|Table of Contents|
Package Software in Cytomine-Core
Interactions between components
Data on Cytomine (annotations, properties, terms, ...) generally come from two different sources:
- In an human usage, a user (e.g. an expert) identifies interesting structures on images and adds so-called user annotations or other content using the web client interface.
- It is sometimes very useful to get the help of a program to annotate or create new content automatically.
In the second case, a human user asks for the execution of an available program (Software). This execution (Job) is determined by its arguments (JobParameter), that is, values for parameters required by the program (SoftwareParameter). The job is run on a particular execution platform (ProcessingServer) and interacts with the Cytomine using the REST API, meaning that the job must authenticate itself. A new special user (UserJob) that inherits authorities from the human user that asked for execution is created. To be available in a project, a software must be linked to it (SoftwareProject).

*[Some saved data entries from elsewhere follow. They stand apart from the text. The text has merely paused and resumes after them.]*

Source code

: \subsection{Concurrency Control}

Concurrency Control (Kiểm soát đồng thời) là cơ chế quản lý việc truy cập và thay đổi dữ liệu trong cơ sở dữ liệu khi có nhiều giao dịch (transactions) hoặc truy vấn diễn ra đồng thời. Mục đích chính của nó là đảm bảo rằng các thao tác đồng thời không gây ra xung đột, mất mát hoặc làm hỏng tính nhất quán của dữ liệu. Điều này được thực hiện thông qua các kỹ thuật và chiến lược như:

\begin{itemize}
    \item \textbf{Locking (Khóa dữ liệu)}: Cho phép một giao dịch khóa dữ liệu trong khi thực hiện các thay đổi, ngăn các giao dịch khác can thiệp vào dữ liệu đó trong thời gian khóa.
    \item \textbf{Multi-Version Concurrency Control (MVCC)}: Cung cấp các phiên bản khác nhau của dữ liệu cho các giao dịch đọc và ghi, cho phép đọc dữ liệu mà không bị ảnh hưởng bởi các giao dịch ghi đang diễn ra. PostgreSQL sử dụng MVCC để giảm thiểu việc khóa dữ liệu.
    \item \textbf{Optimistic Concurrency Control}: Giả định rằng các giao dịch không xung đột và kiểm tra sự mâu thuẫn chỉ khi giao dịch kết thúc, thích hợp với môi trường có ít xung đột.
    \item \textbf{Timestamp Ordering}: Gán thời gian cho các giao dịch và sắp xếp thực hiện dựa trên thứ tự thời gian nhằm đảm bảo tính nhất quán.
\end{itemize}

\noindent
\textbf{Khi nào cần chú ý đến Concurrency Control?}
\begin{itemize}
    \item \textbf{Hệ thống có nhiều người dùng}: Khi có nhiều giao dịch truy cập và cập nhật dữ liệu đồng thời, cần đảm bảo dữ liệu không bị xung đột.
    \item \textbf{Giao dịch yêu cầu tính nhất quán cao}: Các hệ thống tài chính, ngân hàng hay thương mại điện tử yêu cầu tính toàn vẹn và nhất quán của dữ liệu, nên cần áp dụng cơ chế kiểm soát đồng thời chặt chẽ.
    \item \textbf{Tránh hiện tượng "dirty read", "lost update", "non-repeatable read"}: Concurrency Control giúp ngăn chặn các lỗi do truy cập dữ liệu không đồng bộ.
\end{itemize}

The files required to execute the software (algorithm's code, ...) is retrieved from a VCS (version content system such as Git) provider (e.g Github) (SoftwareUserRepository).
The annotations produced by jobs are called algo annotations and belongs to a user job.

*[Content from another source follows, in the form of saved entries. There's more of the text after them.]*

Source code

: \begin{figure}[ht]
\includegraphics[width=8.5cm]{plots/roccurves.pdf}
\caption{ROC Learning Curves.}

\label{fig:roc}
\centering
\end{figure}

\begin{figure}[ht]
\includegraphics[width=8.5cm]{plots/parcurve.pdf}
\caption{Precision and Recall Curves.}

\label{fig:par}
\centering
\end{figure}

|Software||A representation of an executable program|
Sample Detector: A script using adaptive threshold to identify samples in a whole-slide image
|SoftwareParameter||A parameter of the given software.||Integer imageID|
|SoftwareParameterConstraint||A constraint that an instance of the software parameter (i.e. a job parameter) must satisfy.||imageID > 0|
|ParameterConstraint||A generic constraint to apply to a software parameter.||x > y|
|SoftwareUserRepository||A repository from a provider (e.g: Github) that contain the software code.||A Github account with the code of SampleDetector|
|SoftwareProject||A link to make a given software available in a specific project.||A link between SampleDetector and MyProject|
|Project||A Cytomine project, containing images, annotations, users and jobs.||MyProject: A project with whole-slide images|
|Job||A particular execution of a software launched by a user.||An execution at time T of SampleDetector|
|JobParameter||A value given for a specific parameter for a specific job.||imageID=123456|
|ProcessingServer||An execution server where the job will be launched.||Local-server|
A special user created for a job. All data generated by the job belongs to this special user.
This user inherits authorities from human user that launched job.

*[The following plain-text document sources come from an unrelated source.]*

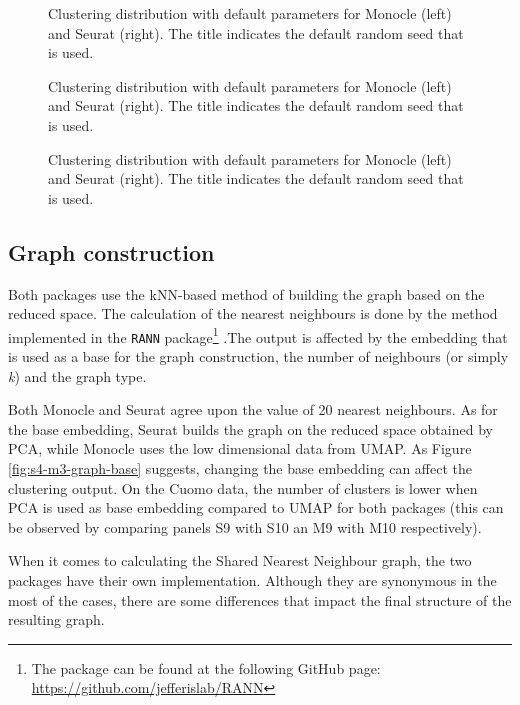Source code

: \begin{figure}[H]
    \centering
    \caption{\label{fig:s4-m3-pca}Clustering distribution with default parameters for Monocle (left) and Seurat (right). The title indicates the default random seed that is used.}
\end{figure}


\begin{figure}[H]
    \centering
    \caption{\label{fig:s4-m3-min-dist}Clustering distribution with default parameters for Monocle (left) and Seurat (right). The title indicates the default random seed that is used.}
\end{figure}

\begin{figure}[H]
    \centering
    \caption{\label{fig:s4-m3-n-neigh-umap}Clustering distribution with default parameters for Monocle (left) and Seurat (right). The title indicates the default random seed that is used.}
\end{figure}

\subsection{Graph construction}
Both packages use the kNN-based method of building the graph based on the reduced space. The calculation of the nearest neighbours is done by the method implemented in the \verb|RANN| package\footnote{The package can be found at the following GitHub page: \url{https://github.com/jefferislab/RANN}} .The output is affected by the embedding that is used as a base for the graph construction, the number of neighbours (or simply \textit{k}) and the graph type.

Both Monocle and Seurat agree upon the value of 20 nearest neighbours. As for the base embedding, Seurat builds the graph on the reduced space obtained by PCA, while Monocle uses the low dimensional data from UMAP. As Figure \ref{fig:s4-m3-graph-base} suggests, changing the base embedding can affect the clustering output. On the Cuomo data, the number of clusters is lower when PCA is used as base embedding compared to UMAP for both packages (this can be observed by comparing panels S9 with S10 an M9 with M10 respectively).

When it comes to calculating the Shared Nearest Neighbour graph, the two packages have their own implementation. Although they are synonymous in the most of the cases, there are some differences that impact the final structure of the resulting graph.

In short, it is essential to understand the distinction between a Software and a Job. See a Software as a program or a function and a job, an instanciation of this program or function with arguments (parameter values) which is runned on a particular machine, i.e. a ProcessingServer. It can be the local server (Cytomine server) or a distant one in a data-center, in the cloud...
Software unicity constraint is checked by the couple (name, version) meaning that a same algorithm with several versions results in several software with the same name but a different version. Each software should be tagged with a version number to ensure reproducibility of results. When a new version of a software is available, previous version is set to deprecated and the new release is added into Cytomine as a new software. This new software is automatically added into projects having the previous version.
It is only accepted to have a software with version number in the case where you are developping a new software. In this case, the software won't be executable as the code is stored on your local machine.
|Software name||Software version||Comment|
development version. Not executable.
|MySoft||1.0||the first release of MySoft. Executable.|
|MySoft||1.1||the second release of MySoft. Executable. Deprecate Mysoft (1.0)|
The status that a software can take are:
|Status||Explanation||Web UI representation|
True if software resource has an executable command.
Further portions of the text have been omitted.